** Opening GIVEN RECORDS block **
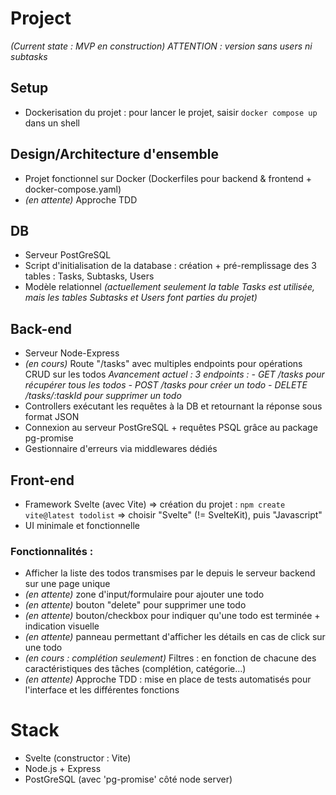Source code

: # Project
*(Current state : MVP en construction)*
*ATTENTION : version sans users ni subtasks*

## Setup

- Dockerisation du projet : pour lancer le projet, saisir `docker compose up` dans un shell

## Design/Architecture d'ensemble

- Projet fonctionnel sur Docker (Dockerfiles pour backend & frontend + docker-compose.yaml)
- *(en attente)* Approche TDD

## DB

- Serveur PostGreSQL
- Script d'initialisation de la database : création + pré-remplissage des 3 tables : Tasks, Subtasks, Users
- Modèle relationnel *(actuellement seulement la table Tasks est utilisée, mais les tables Subtasks et Users font parties du projet)*

## Back-end

- Serveur Node-Express
- *(en cours)* Route "/tasks" avec multiples endpoints pour opérations CRUD sur les todos 
    *Avancement actuel : 3 endpoints :*
        *- GET /tasks pour récupérer tous les todos*
        *- POST /tasks pour créer un todo*
        *- DELETE /tasks/:taskId pour supprimer un todo*
- Controllers exécutant les requêtes à la DB et retournant la réponse sous format JSON
- Connexion au serveur PostGreSQL + requêtes PSQL grâce au package pg-promise
- Gestionnaire d'erreurs via middlewares dédiés

## Front-end

- Framework Svelte (avec Vite) => création du projet : `npm create vite@latest todolist` => choisir "Svelte" (!= SvelteKit), puis "Javascript"
- UI minimale et fonctionnelle

### Fonctionnalités :
- Afficher la liste des todos transmises par le depuis le serveur backend sur une page unique
- *(en attente)* zone d'input/formulaire pour ajouter une todo
- *(en attente)* bouton "delete" pour supprimer une todo
- *(en attente)* bouton/checkbox pour indiquer qu'une todo est terminée + indication visuelle
- *(en attente)* panneau permettant d'afficher les détails en cas de click sur une todo
- *(en cours : complétion seulement)* Filtres : en fonction de chacune des caractéristiques des tâches (complétion, catégorie...)
- *(en attente)* Approche TDD : mise en place de tests automatisés pour l'interface et les différentes fonctions

# Stack

-   Svelte (constructor : Vite)
-   Node.js + Express
-   PostGreSQL (avec 'pg-promise' côté node server)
** Closing GIVEN RECORDS block **
AIM OF THE TASK:
Print the records above verbatim, minus any pictures.

FINISHED EXERCISE:
Source code

: # Project
*(Current state : MVP en construction)*
*ATTENTION : version sans users ni subtasks*

## Setup

- Dockerisation du projet : pour lancer le projet, saisir `docker compose up` dans un shell

## Design/Architecture d'ensemble

- Projet fonctionnel sur Docker (Dockerfiles pour backend & frontend + docker-compose.yaml)
- *(en attente)* Approche TDD

## DB

- Serveur PostGreSQL
- Script d'initialisation de la database : création + pré-remplissage des 3 tables : Tasks, Subtasks, Users
- Modèle relationnel *(actuellement seulement la table Tasks est utilisée, mais les tables Subtasks et Users font parties du projet)*

## Back-end

- Serveur Node-Express
- *(en cours)* Route "/tasks" avec multiples endpoints pour opérations CRUD sur les todos 
    *Avancement actuel : 3 endpoints :*
        *- GET /tasks pour récupérer tous les todos*
        *- POST /tasks pour créer un todo*
        *- DELETE /tasks/:taskId pour supprimer un todo*
- Controllers exécutant les requêtes à la DB et retournant la réponse sous format JSON
- Connexion au serveur PostGreSQL + requêtes PSQL grâce au package pg-promise
- Gestionnaire d'erreurs via middlewares dédiés

## Front-end

- Framework Svelte (avec Vite) => création du projet : `npm create vite@latest todolist` => choisir "Svelte" (!= SvelteKit), puis "Javascript"
- UI minimale et fonctionnelle

### Fonctionnalités :
- Afficher la liste des todos transmises par le depuis le serveur backend sur une page unique
- *(en attente)* zone d'input/formulaire pour ajouter une todo
- *(en attente)* bouton "delete" pour supprimer une todo
- *(en attente)* bouton/checkbox pour indiquer qu'une todo est terminée + indication visuelle
- *(en attente)* panneau permettant d'afficher les détails en cas de click sur une todo
- *(en cours : complétion seulement)* Filtres : en fonction de chacune des caractéristiques des tâches (complétion, catégorie...)
- *(en attente)* Approche TDD : mise en place de tests automatisés pour l'interface et les différentes fonctions

# Stack

-   Svelte (constructor : Vite)
-   Node.js + Express
-   PostGreSQL (avec 'pg-promise' côté node server)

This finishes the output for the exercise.